Clin Genet. 2015 Jul;88(1):1-12. doi: 10.1111/cge.12499. Epub 2014 Oct 28.
Cornelia de Lange syndrome (CdLS; MIM #122470, 300590, 610759, 614701, 300882) is a rare and clinically variable disorder that affects multiple organs. It is characterized by intellectual disability (mild to severe), distinctive facial features, prenatal and postnatal growth retardation, and hirsutism. Congenital anomalies include malformations of the upper limbs, gastrointestinal malformation/rotation, pyloric stenosis, diaphragmatic hernia, heart defects and genitourinary malformations. Gastroesophageal reflux disease is present in almost all patients. In addition to classic forms, milder phenotypes have been reported. To date five genes [NIPBL (Nipped-B-like protein), SMC1A (structural maintenance of chromosomes 1A), SMC3 (structural maintenance of chromosomes 3), RAD21 (human homolog of Schizosaccharomyces pombe radiation sensitive mutant 21) and HDAC8 (histone deacetylase 8)] have been associated with CdLS and mutations of these genes comprise the underlying defect in 70% of the patients. Here, we will provide a brief review of the clinical features of CdLS, summarize the known underlying genetic defects, prenatal and postnatal diagnosis possibilities, and genetic counseling.

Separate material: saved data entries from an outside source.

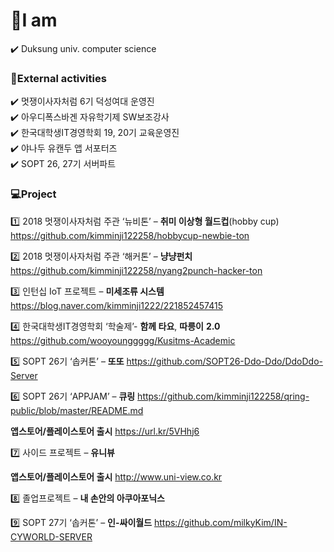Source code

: 

# :raising_hand:I am

:heavy_check_mark: Duksung univ. computer science


###  :lollipop:External activities

:heavy_check_mark: 멋쟁이사자처럼 6기 덕성여대 운영진<br>
:heavy_check_mark: 아우디폭스바겐 자유학기제 SW보조강사 <br>
:heavy_check_mark: 한국대학생IT경영학회 19, 20기 교육운영진<br>
:heavy_check_mark: 야나두 유캔두 앱 서포터즈<br>
:heavy_check_mark: SOPT 26, 27기 서버파트<br>



### :computer:Project

1️⃣ 2018 멋쟁이사자처럼 주관 ‘뉴비톤’ – **취미 이상형 월드컵**(hobby cup) https://github.com/kimminji122258/hobbycup-newbie-ton

2️⃣ 2018 멋쟁이사자처럼 주관 ‘해커톤’ – **냥냥펀치** https://github.com/kimminji122258/nyang2punch-hacker-ton  

3️⃣ 인턴십 IoT 프로젝트 – **미세조류  시스템** https://blog.naver.com/kimminji1222/221852457415

4️⃣ 한국대학생IT경영학회 ‘학술제’- **함께 타요**, **따릉이** **2.0** https://github.com/wooyounggggg/Kusitms-Academic

5️⃣ SOPT 26기 ‘솝커톤’ – **또또** https://github.com/SOPT26-Ddo-Ddo/DdoDdo-Server

6️⃣ SOPT 26기 ‘APPJAM’ – **큐링** https://github.com/kimminji122258/qring-public/blob/master/README.md

  **앱스토어/플레이스토어 출시** https://url.kr/5VHhj6 <br>

7️⃣ 사이드 프로젝트 – **유니뷰**

  **앱스토어/플레이스토어 출시** http://www.uni-view.co.kr <br>
  
8️⃣ 졸업프로젝트 – **내 손안의 아쿠아포닉스**

9️⃣ SOPT 27기 ‘솝커톤’ – **인-싸이월드** https://github.com/milkyKim/IN-CYWORLD-SERVER
   
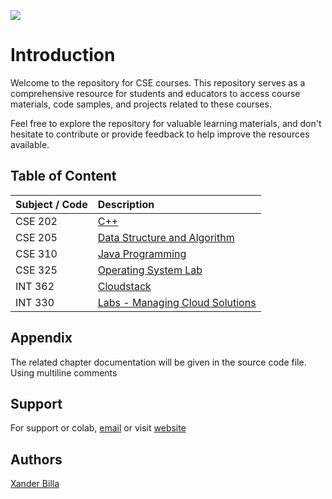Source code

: ![](https://i.imgur.com/G6sWWqH.png)

# Introduction

Welcome to the repository for CSE courses. This repository serves as a comprehensive resource for students and educators to access course materials, code samples, and projects related to these courses. 

Feel free to explore the repository for valuable learning materials, and don't hesitate to contribute or provide feedback to help improve the resources available.

## Table of Content

| Subject / Code      |  Description    |
| :------------------ | :------------- | 
| CSE 202       | [C++](https://github.com/xanderbilla/LPU-Academics/tree/main/blob/CSE202/CSE202.md) |
| CSE 205       | [Data Structure and Algorithm](https://github.com/xanderbilla/LPU-Academics/tree/main/blob/CSE205/CSE205.md) |
| CSE 310       | [Java Programming](https://github.com/xanderbilla/LPU-Academics/tree/main/blob/CSE310/CSE310.md) |
| CSE 325       | [Operating System Lab](https://github.com/xanderbilla/LPU-Academics/tree/main/blob/CSE325/CSE325.md) |
| INT 362       | [Cloudstack](https://github.com/xanderbilla/LPU-Academics/tree/main/blob/INT362/INT362.md) |
| INT 330       | [Labs - Managing Cloud Solutions](xanderbilla.s3-website.ap-south-1.amazonaws.com/) |

## Appendix

The related chapter documentation will be given in the source code file. Using multiline comments

## Support

For support or colab, [email](mailto:dev.xanderbilla@gmail.com) or visit [website](https://xanderbilla.com)

## Authors

[Xander Billa](https://xanderbilla.com)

科妮莉亚·德朗热综合征(CdLS;医学遗传学在线数据库编号#122470、300590、610759、614701、300882)是一种罕见的、临床特征多变的疾病,会影响多个器官。其特征包括智力残疾(轻度至重度)、独特的面部特征、产前和产后生长发育迟缓以及多毛症。先天性异常包括上肢畸形、胃肠道畸形/旋转、幽门狭窄、膈疝、心脏缺陷和泌尿生殖系统畸形。几乎所有患者都存在胃食管反流病。除了典型形式外,还报告了症状较轻的表型。迄今为止,已有五个基因[NIPBL(类Nipped-B蛋白)、SMC1A(染色体结构维持蛋白1A)、SMC3(染色体结构维持蛋白3)、RAD21(粟酒裂殖酵母辐射敏感突变体21的人类同源物)和HDAC8(组蛋白去乙酰化酶8)]与CdLS相关,这些基因的突变构成了70%患者的潜在缺陷。在此,我们将简要综述CdLS的临床特征,总结已知的潜在遗传缺陷、产前和产后诊断方法以及遗传咨询。